Once you have a process to generate code for a certain language or framework you can simply change the generator and target a different language or framework. You can also target multiple platforms at once. For example, with a parser generator you can get a parser in C#, Java and C++. Another example: you might write a UML diagram and use code generation to create both a skeleton class in C# and the SQL code to create a database for MySQL. So the same abstract description can be used to generate different kinds of artifacts.

Consistency

With code generation you get always the code you expect. The generated code is designed according to the same principles, the naming rule match, etc. The code always works the way you expect, of course except in the case of bugs in the generator. The quality of the code is consistent. With code written manually instead you can have different developers use different styles and occasionally introduce errors even in the most repetitive code.

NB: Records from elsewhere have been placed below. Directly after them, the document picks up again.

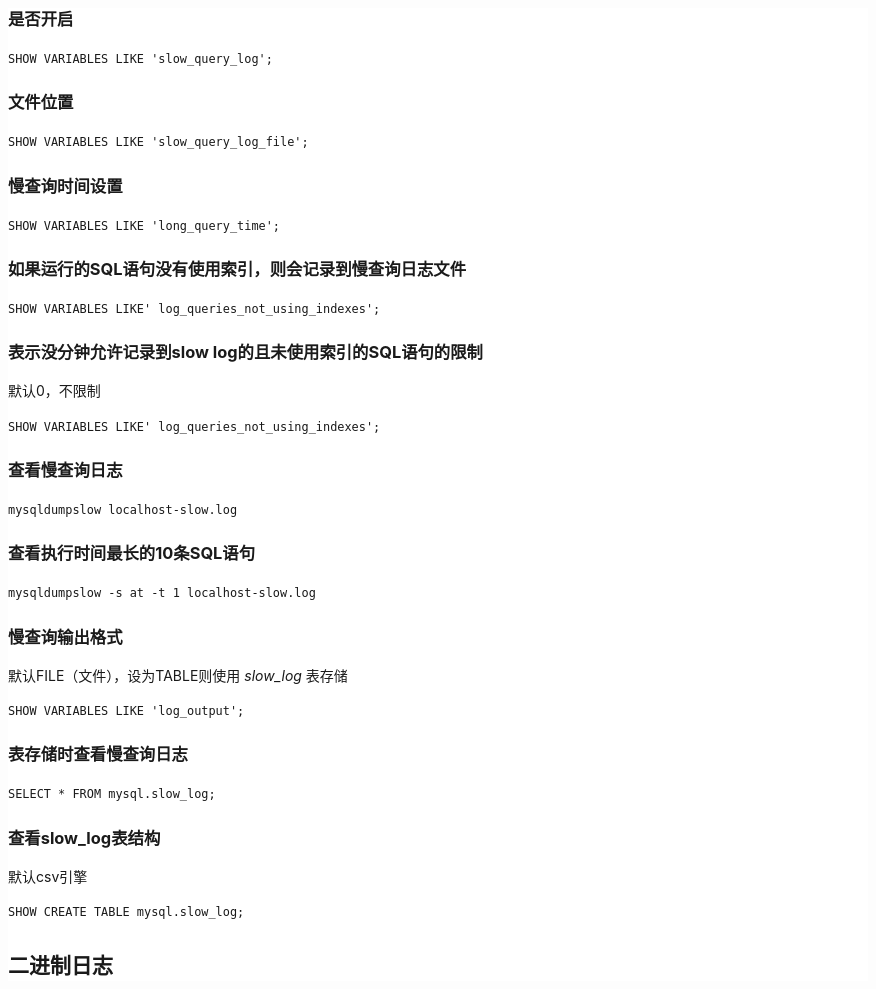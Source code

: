 ### 是否开启
```
SHOW VARIABLES LIKE 'slow_query_log';
```

### 文件位置
```
SHOW VARIABLES LIKE 'slow_query_log_file';
```

### 慢查询时间设置
```
SHOW VARIABLES LIKE 'long_query_time';
```

### 如果运行的SQL语句没有使用索引，则会记录到慢查询日志文件
```
SHOW VARIABLES LIKE' log_queries_not_using_indexes';
```
### 表示没分钟允许记录到slow log的且未使用索引的SQL语句的限制
默认0，不限制
```
SHOW VARIABLES LIKE' log_queries_not_using_indexes'; 
```

### 查看慢查询日志
```
mysqldumpslow localhost-slow.log
```

### 查看执行时间最长的10条SQL语句
```
mysqldumpslow -s at -t 1 localhost-slow.log 
```

### 慢查询输出格式
默认FILE（文件），设为TABLE则使用 *slow_log* 表存储
```
SHOW VARIABLES LIKE 'log_output';
```

### 表存储时查看慢查询日志
```
SELECT * FROM mysql.slow_log;
```

### 查看slow_log表结构
默认csv引擎
```
SHOW CREATE TABLE mysql.slow_log;
```
## 二进制日志

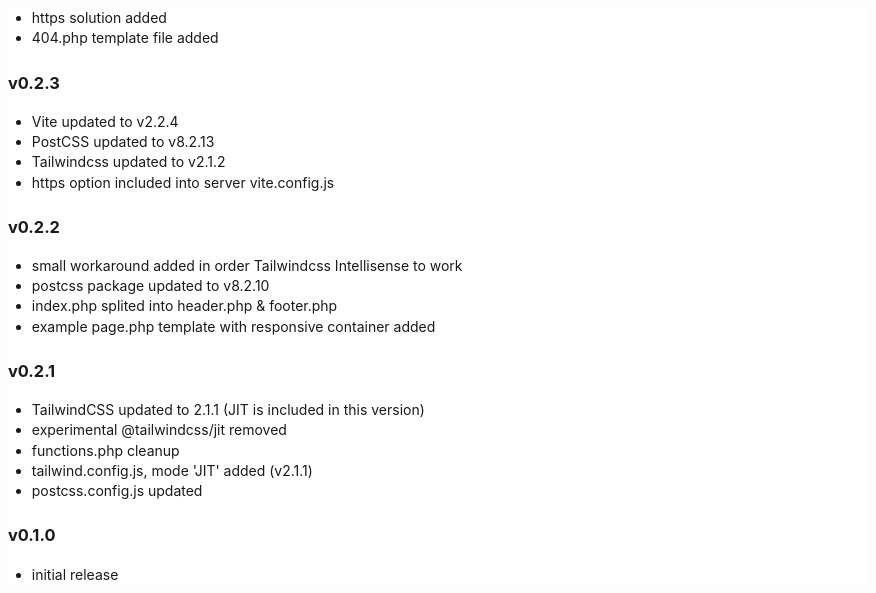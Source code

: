 - https solution added
- 404.php template file added

### v0.2.3

- Vite updated to v2.2.4
- PostCSS updated to v8.2.13
- Tailwindcss updated to v2.1.2
- https option included into server vite.config.js

### v0.2.2

- small workaround added in order Tailwindcss Intellisense to work
- postcss package updated to v8.2.10
- index.php splited into header.php & footer.php
- example page.php template with responsive container added

### v0.2.1

- TailwindCSS updated to 2.1.1 (JIT is included in this version)
- experimental @tailwindcss/jit removed
- functions.php cleanup
- tailwind.config.js, mode 'JIT' added (v2.1.1)
- postcss.config.js updated

### v0.1.0

- initial release
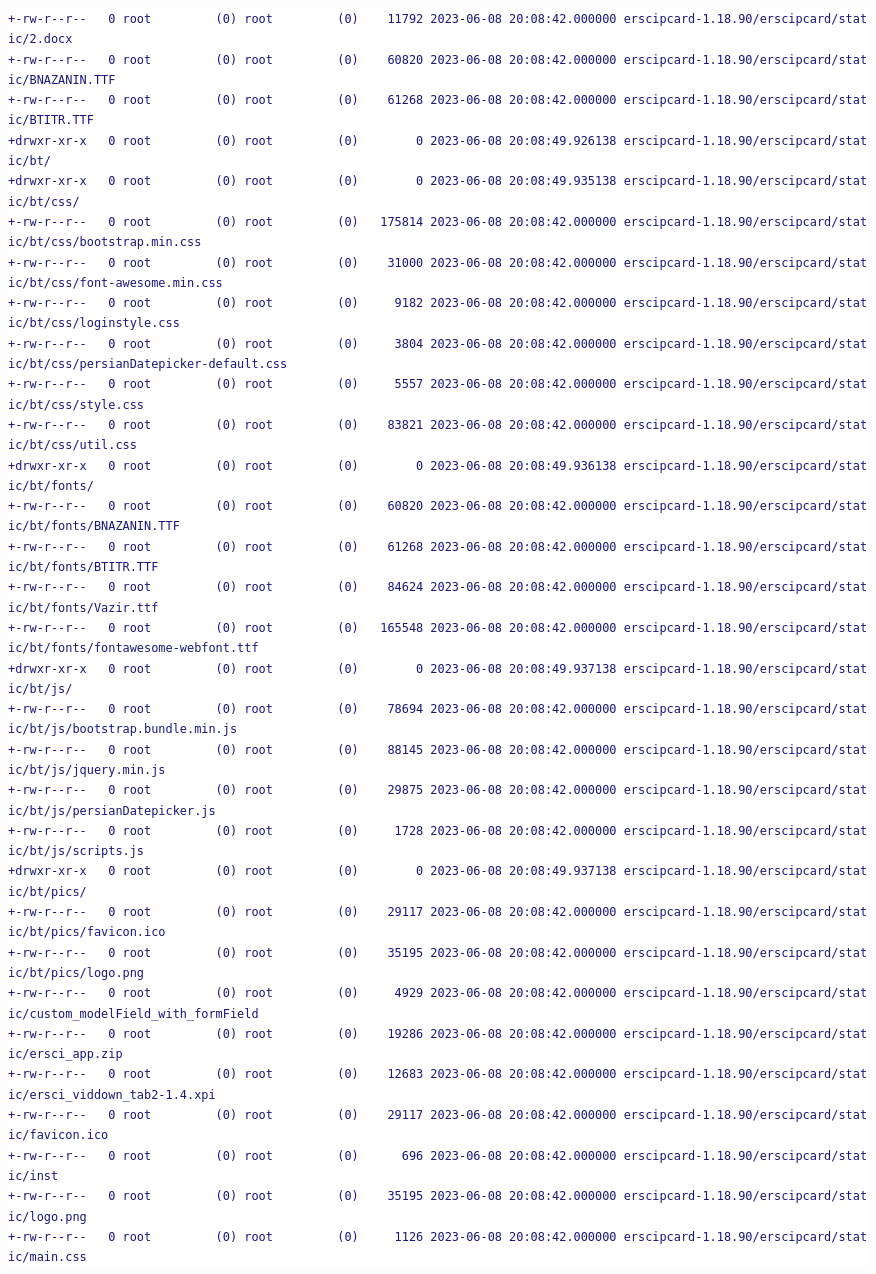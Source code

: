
 ```diff
+-rw-r--r--   0 root         (0) root         (0)    11792 2023-06-08 20:08:42.000000 erscipcard-1.18.90/erscipcard/static/2.docx
+-rw-r--r--   0 root         (0) root         (0)    60820 2023-06-08 20:08:42.000000 erscipcard-1.18.90/erscipcard/static/BNAZANIN.TTF
+-rw-r--r--   0 root         (0) root         (0)    61268 2023-06-08 20:08:42.000000 erscipcard-1.18.90/erscipcard/static/BTITR.TTF
+drwxr-xr-x   0 root         (0) root         (0)        0 2023-06-08 20:08:49.926138 erscipcard-1.18.90/erscipcard/static/bt/
+drwxr-xr-x   0 root         (0) root         (0)        0 2023-06-08 20:08:49.935138 erscipcard-1.18.90/erscipcard/static/bt/css/
+-rw-r--r--   0 root         (0) root         (0)   175814 2023-06-08 20:08:42.000000 erscipcard-1.18.90/erscipcard/static/bt/css/bootstrap.min.css
+-rw-r--r--   0 root         (0) root         (0)    31000 2023-06-08 20:08:42.000000 erscipcard-1.18.90/erscipcard/static/bt/css/font-awesome.min.css
+-rw-r--r--   0 root         (0) root         (0)     9182 2023-06-08 20:08:42.000000 erscipcard-1.18.90/erscipcard/static/bt/css/loginstyle.css
+-rw-r--r--   0 root         (0) root         (0)     3804 2023-06-08 20:08:42.000000 erscipcard-1.18.90/erscipcard/static/bt/css/persianDatepicker-default.css
+-rw-r--r--   0 root         (0) root         (0)     5557 2023-06-08 20:08:42.000000 erscipcard-1.18.90/erscipcard/static/bt/css/style.css
+-rw-r--r--   0 root         (0) root         (0)    83821 2023-06-08 20:08:42.000000 erscipcard-1.18.90/erscipcard/static/bt/css/util.css
+drwxr-xr-x   0 root         (0) root         (0)        0 2023-06-08 20:08:49.936138 erscipcard-1.18.90/erscipcard/static/bt/fonts/
+-rw-r--r--   0 root         (0) root         (0)    60820 2023-06-08 20:08:42.000000 erscipcard-1.18.90/erscipcard/static/bt/fonts/BNAZANIN.TTF
+-rw-r--r--   0 root         (0) root         (0)    61268 2023-06-08 20:08:42.000000 erscipcard-1.18.90/erscipcard/static/bt/fonts/BTITR.TTF
+-rw-r--r--   0 root         (0) root         (0)    84624 2023-06-08 20:08:42.000000 erscipcard-1.18.90/erscipcard/static/bt/fonts/Vazir.ttf
+-rw-r--r--   0 root         (0) root         (0)   165548 2023-06-08 20:08:42.000000 erscipcard-1.18.90/erscipcard/static/bt/fonts/fontawesome-webfont.ttf
+drwxr-xr-x   0 root         (0) root         (0)        0 2023-06-08 20:08:49.937138 erscipcard-1.18.90/erscipcard/static/bt/js/
+-rw-r--r--   0 root         (0) root         (0)    78694 2023-06-08 20:08:42.000000 erscipcard-1.18.90/erscipcard/static/bt/js/bootstrap.bundle.min.js
+-rw-r--r--   0 root         (0) root         (0)    88145 2023-06-08 20:08:42.000000 erscipcard-1.18.90/erscipcard/static/bt/js/jquery.min.js
+-rw-r--r--   0 root         (0) root         (0)    29875 2023-06-08 20:08:42.000000 erscipcard-1.18.90/erscipcard/static/bt/js/persianDatepicker.js
+-rw-r--r--   0 root         (0) root         (0)     1728 2023-06-08 20:08:42.000000 erscipcard-1.18.90/erscipcard/static/bt/js/scripts.js
+drwxr-xr-x   0 root         (0) root         (0)        0 2023-06-08 20:08:49.937138 erscipcard-1.18.90/erscipcard/static/bt/pics/
+-rw-r--r--   0 root         (0) root         (0)    29117 2023-06-08 20:08:42.000000 erscipcard-1.18.90/erscipcard/static/bt/pics/favicon.ico
+-rw-r--r--   0 root         (0) root         (0)    35195 2023-06-08 20:08:42.000000 erscipcard-1.18.90/erscipcard/static/bt/pics/logo.png
+-rw-r--r--   0 root         (0) root         (0)     4929 2023-06-08 20:08:42.000000 erscipcard-1.18.90/erscipcard/static/custom_modelField_with_formField
+-rw-r--r--   0 root         (0) root         (0)    19286 2023-06-08 20:08:42.000000 erscipcard-1.18.90/erscipcard/static/ersci_app.zip
+-rw-r--r--   0 root         (0) root         (0)    12683 2023-06-08 20:08:42.000000 erscipcard-1.18.90/erscipcard/static/ersci_viddown_tab2-1.4.xpi
+-rw-r--r--   0 root         (0) root         (0)    29117 2023-06-08 20:08:42.000000 erscipcard-1.18.90/erscipcard/static/favicon.ico
+-rw-r--r--   0 root         (0) root         (0)      696 2023-06-08 20:08:42.000000 erscipcard-1.18.90/erscipcard/static/inst
+-rw-r--r--   0 root         (0) root         (0)    35195 2023-06-08 20:08:42.000000 erscipcard-1.18.90/erscipcard/static/logo.png
+-rw-r--r--   0 root         (0) root         (0)     1126 2023-06-08 20:08:42.000000 erscipcard-1.18.90/erscipcard/static/main.css
```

Why Not to Use Code Generation

As all tools code generation is not perfect, it has mainly two issues: maintenance and complexity.

Maintenance

When you use a code generator tool your code becomes dependent on it. A code generator tool must be maintained. If you created it you have to keep updating it, if you are just using an existing one you have to hope that somebody keep maintaining it or you have to take over yourself. So the advantages of code generation are not free. This is especially risky if you do not have or cannot find the right competencies to work on the generator.

Complexity

Code generated automatically tend to be more complex than code written by hand. Sometimes it has to do with glue code, needed to link different parts together, or the fact that the generator supports more use cases than the one you need. In this second case the generated code can do more than what you want, but this is not necessarily an advantage. Generated code is also surely less optimized than the one you can write by hand. Sometimes the difference is small and not significant, but if your application need to squeeze every bit of performancem code generation might not be optimal for you.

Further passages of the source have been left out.